• **EXERCISE AIM**: For the string "frac", search the entries below and copy every line where it appears.

Saved entries:
☆ ☆ ☆ ☆
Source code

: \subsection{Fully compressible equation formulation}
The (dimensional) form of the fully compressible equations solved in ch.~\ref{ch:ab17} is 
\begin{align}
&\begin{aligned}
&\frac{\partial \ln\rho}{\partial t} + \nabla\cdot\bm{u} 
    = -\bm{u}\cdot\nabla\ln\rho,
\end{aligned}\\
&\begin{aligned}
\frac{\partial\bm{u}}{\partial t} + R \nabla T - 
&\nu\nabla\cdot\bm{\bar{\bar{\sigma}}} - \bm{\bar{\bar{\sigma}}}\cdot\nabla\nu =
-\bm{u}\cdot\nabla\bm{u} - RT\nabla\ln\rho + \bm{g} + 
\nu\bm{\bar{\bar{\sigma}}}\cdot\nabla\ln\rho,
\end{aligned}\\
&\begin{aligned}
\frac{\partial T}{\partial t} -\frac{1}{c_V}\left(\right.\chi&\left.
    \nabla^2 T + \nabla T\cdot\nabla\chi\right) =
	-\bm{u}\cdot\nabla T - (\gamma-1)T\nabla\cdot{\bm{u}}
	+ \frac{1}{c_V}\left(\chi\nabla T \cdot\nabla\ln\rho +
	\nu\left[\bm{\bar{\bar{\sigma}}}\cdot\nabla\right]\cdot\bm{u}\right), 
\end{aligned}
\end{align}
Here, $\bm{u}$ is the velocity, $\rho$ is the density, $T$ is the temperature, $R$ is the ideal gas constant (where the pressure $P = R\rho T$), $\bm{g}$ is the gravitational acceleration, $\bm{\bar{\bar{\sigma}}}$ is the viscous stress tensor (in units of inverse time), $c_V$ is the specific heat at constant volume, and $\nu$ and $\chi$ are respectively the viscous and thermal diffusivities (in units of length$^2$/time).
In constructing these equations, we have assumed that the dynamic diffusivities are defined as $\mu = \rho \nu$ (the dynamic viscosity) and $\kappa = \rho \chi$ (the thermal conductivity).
☆ ☆ ☆ ☆
• **SOLUTION**:
&\frac{\partial \ln\rho}{\partial t} + \nabla\cdot\bm{u} 
\frac{\partial\bm{u}}{\partial t} + R \nabla T - 
\frac{\partial T}{\partial t} -\frac{1}{c_V}\left(\right.\chi&\left.
	+ \frac{1}{c_V}\left(\chi\nabla T \cdot\nabla\ln\rho +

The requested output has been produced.